Professors honoured with Prize for Excellence in Research
November 4, 2013
By Rosie Hales, Communications Officer
Five faculty members will be presented with the university’s Prize for Excellence in Research at this year’s fall convocation ceremonies, marking the first time that there have been more than two recipients of the Prize.
Rick Birtwhistle (Family Medicine, Community Health and Epidemiology), John Burge (School of Music), Troy Day (Mathematics and Statistics, Biology), George Lovell (Geography), and Kerry Rowe (Civil Engineering) will receive the prizes that reward major contributions for their impact and performance at Queen’s.
“We received numerous competitive nominations, so I am thrilled that with our newly implemented award structure, we were able to award five prizes, instead of only two, in a broad range of academic pursuits,” says Steven Liss, Vice Principal (Research). “The breadth and depth of our scholarly community and the first slate of award winners is an indication of the excellence represented in our community.”
Dr. Birtwhistle was awarded the Prize for his work creating the Canadian Primary Care Sentinel Surveillance Network, Canada’s first multi-disease primary care electronic record surveillance system. The network has helped advance patient care and chronic disease management and will help encourage innovation and excellence in primary health care research across Canada.
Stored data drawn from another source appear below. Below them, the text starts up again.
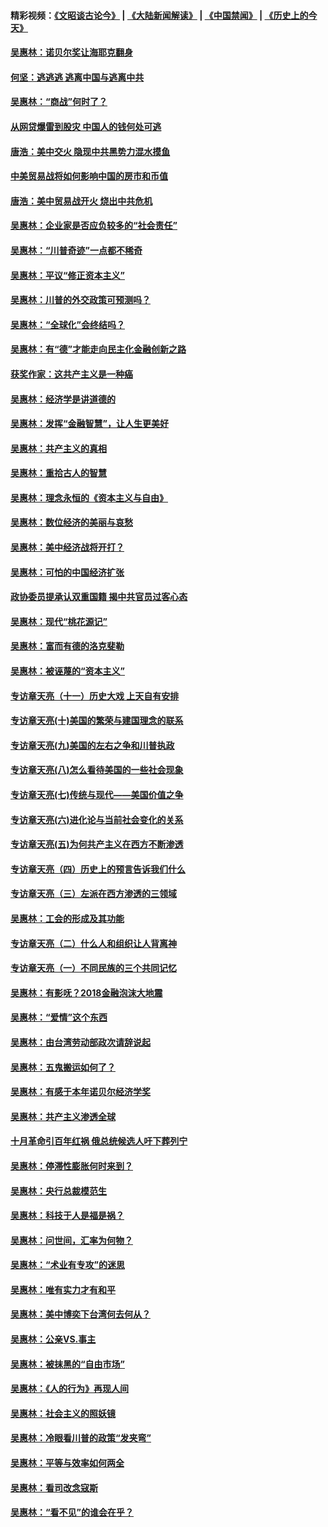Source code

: #### 精彩视频：[《文昭谈古论今》](https://github.com/gfw-breaker/wenzhao/blob/master/README.md?t=12230931) | [《大陆新闻解读》](https://github.com/gfw-breaker/ntdtv-comedy/blob/master/README.md?t=12230931) | [《中国禁闻》](https://github.com/gfw-breaker/ntdtv-news/blob/master/README.md?t=12230931) | [《历史上的今天》](https://github.com/gfw-breaker/today-in-history/blob/master/README.md?t=12230931) 

#### [吴惠林：诺贝尔奖让海耶克翻身](../pages/nsc423/n10890049.md?t=12230931) 

#### [何坚：逃逃逃 逃离中国与逃离中共](../pages/nsc423/n10592891.md?t=12230931) 

#### [吴惠林：“商战”何时了？](../pages/nsc423/n10573558.md?t=12230931) 

#### [从网贷爆雷到股灾 中国人的钱何处可逃](../pages/nsc423/n10572800.md?t=12230931) 

#### [唐浩：美中交火 隐现中共黑势力混水摸鱼](../pages/nsc423/n10544040.md?t=12230931) 

#### [中美贸易战将如何影响中国的房市和币值](../pages/nsc423/n10543697.md?t=12230931) 

#### [唐浩：美中贸易战开火 烧出中共危机](../pages/nsc423/n10540126.md?t=12230931) 

#### [吴惠林：企业家是否应负较多的“社会责任”](../pages/nsc423/n10535022.md?t=12230931) 

#### [吴惠林：“川普奇迹”一点都不稀奇](../pages/nsc423/n10512808.md?t=12230931) 

#### [吴惠林：平议“修正资本主义”](../pages/nsc423/n10495724.md?t=12230931) 

#### [吴惠林：川普的外交政策可预测吗？](../pages/nsc423/n10462387.md?t=12230931) 

#### [吴惠林：“全球化”会终结吗？](../pages/nsc423/n10452838.md?t=12230931) 

#### [吴惠林：有“德”才能走向民主化金融创新之路](../pages/nsc423/n10432292.md?t=12230931) 

#### [获奖作家：这共产主义是一种癌](../pages/nsc423/n10431541.md?t=12230931) 

#### [吴惠林：经济学是讲道德的](../pages/nsc423/n10398014.md?t=12230931) 

#### [吴惠林：发挥“金融智慧”，让人生更美好](../pages/nsc423/n10375019.md?t=12230931) 

#### [吴惠林：共产主义的真相](../pages/nsc423/n10351394.md?t=12230931) 

#### [吴惠林：重拾古人的智慧](../pages/nsc423/n10337691.md?t=12230931) 

#### [吴惠林：理念永恒的《资本主义与自由》](../pages/nsc423/n10316274.md?t=12230931) 

#### [吴惠林：数位经济的美丽与哀愁](../pages/nsc423/n10292946.md?t=12230931) 

#### [吴惠林：美中经济战将开打？](../pages/nsc423/n10258825.md?t=12230931) 

#### [吴惠林：可怕的中国经济扩张](../pages/nsc423/n10219147.md?t=12230931) 

#### [政协委员提承认双重国籍 揭中共官员过客心态](../pages/nsc423/n10208809.md?t=12230931) 

#### [吴惠林：现代“桃花源记”](../pages/nsc423/n10185234.md?t=12230931) 

#### [吴惠林：富而有德的洛克斐勒](../pages/nsc423/n10142264.md?t=12230931) 

#### [吴惠林：被诬蔑的“资本主义”](../pages/nsc423/n10124816.md?t=12230931) 

#### [专访章天亮（十一）历史大戏 上天自有安排](../pages/nsc423/n10094905.md?t=12230931) 

#### [专访章天亮(十)美国的繁荣与建国理念的联系](../pages/nsc423/n10094899.md?t=12230931) 

#### [专访章天亮(九)美国的左右之争和川普执政](../pages/nsc423/n10094889.md?t=12230931) 

#### [专访章天亮(八)怎么看待美国的一些社会现象](../pages/nsc423/n10094857.md?t=12230931) 

#### [专访章天亮(七)传统与现代——美国价值之争](../pages/nsc423/n10093140.md?t=12230931) 

#### [专访章天亮(六)进化论与当前社会变化的关系](../pages/nsc423/n10092036.md?t=12230931) 

#### [专访章天亮(五)为何共产主义在西方不断渗透](../pages/nsc423/n10083620.md?t=12230931) 

#### [专访章天亮（四）历史上的预言告诉我们什么](../pages/nsc423/n10083606.md?t=12230931) 

#### [专访章天亮（三）左派在西方渗透的三领域](../pages/nsc423/n10081115.md?t=12230931) 

#### [吴惠林：工会的形成及其功能](../pages/nsc423/n10080633.md?t=12230931) 

#### [专访章天亮（二）什么人和组织让人背离神](../pages/nsc423/n10076637.md?t=12230931) 

#### [专访章天亮（一）不同民族的三个共同记忆](../pages/nsc423/n10074188.md?t=12230931) 

#### [吴惠林：有影呒？2018金融泡沫大地震](../pages/nsc423/n10040534.md?t=12230931) 

#### [吴惠林：“爱情”这个东西](../pages/nsc423/n10019423.md?t=12230931) 

#### [吴惠林：由台湾劳动部政次请辞说起](../pages/nsc423/n9979679.md?t=12230931) 

#### [吴惠林：五鬼搬运如何了？](../pages/nsc423/n9925338.md?t=12230931) 

#### [吴惠林：有感于本年诺贝尔经济学奖](../pages/nsc423/n9871883.md?t=12230931) 

#### [吴惠林：共产主义渗透全球](../pages/nsc423/n9812748.md?t=12230931) 

#### [十月革命引百年红祸 俄总统候选人吁下葬列宁](../pages/nsc423/n9810182.md?t=12230931) 

#### [吴惠林：停滞性膨胀何时来到？](../pages/nsc423/n9764136.md?t=12230931) 

#### [吴惠林：央行总裁模范生](../pages/nsc423/n9728134.md?t=12230931) 

#### [吴惠林：科技于人是福是祸？](../pages/nsc423/n9672982.md?t=12230931) 

#### [吴惠林：问世间，汇率为何物？](../pages/nsc423/n9621788.md?t=12230931) 

#### [吴惠林：“术业有专攻”的迷思](../pages/nsc423/n9580363.md?t=12230931) 

#### [吴惠林：唯有实力才有和平](../pages/nsc423/n9529599.md?t=12230931) 

#### [吴惠林：美中博奕下台湾何去何从？](../pages/nsc423/n9483598.md?t=12230931) 

#### [吴惠林：公亲VS.事主](../pages/nsc423/n9425637.md?t=12230931) 

#### [吴惠林：被抹黑的“自由市场”](../pages/nsc423/n9351545.md?t=12230931) 

#### [吴惠林：《人的行为》再现人间](../pages/nsc423/n9296339.md?t=12230931) 

#### [吴惠林：社会主义的照妖镜](../pages/nsc423/n9243460.md?t=12230931) 

#### [吴惠林：冷眼看川普的政策“发夹弯”](../pages/nsc423/n9120684.md?t=12230931) 

#### [吴惠林：平等与效率如何两全](../pages/nsc423/n9075430.md?t=12230931) 

#### [吴惠林：看司改念寇斯](../pages/nsc423/n9024915.md?t=12230931) 

#### [吴惠林：“看不见”的谁会在乎？](../pages/nsc423/n8977488.md?t=12230931)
For Dr. Burge, the Prize for Excellence in Research signifies the synergy between research and creative activity. He is recognized both nationally and internationally for his musical output for vocals and instruments. Since 1987, 120 works composed by Dr. Burge have been premiered and he has been teaching in the Queen’s School of Music for over 25 years.
Dr. Day, generally agreed to be the leading theoretician in the field of evolutionary epidemiology, is currently one of three chief editors of The American Naturalist and has co-written two textbooks: one on mathematical modeling and one a revision for life science students of a major calculus text. Dr. Day’s work is particularly important as his research uses mathematics to understand and predict the selective response of pathogens to public health interventions.
Dr. Lovell is an intrepid field researcher who is considered one of the leading authorities on the indigenous Maya people, their experiences under colonialism and their cultural survival. He is a winner of the prestigious Killam Research Fellowship, and has published 10 books and more than 100 articles on his field of research.
Before holding the Canada Research Chair in Geotechnical and Geoenvironmental Engineering, Dr. Rowe served 10 years as Vice Principal (Research) at Queen’s. He is a Killam Fellow and has written 290 journal papers, 3 books, 18 book chapters and more than 280 full conference papers. Dr. Rowe recently had a lecture named after him by the International Society for Soil Mechanics and Geotechnical Engineering and is a fellow of the Royal Society of Canada and the Royal Society in the United Kingdom.
The Prizes for Excellence in Research are awarded annually to outstanding Queen’s researchers Recipients must give public lectures within 6 months of the announcement of the Prize.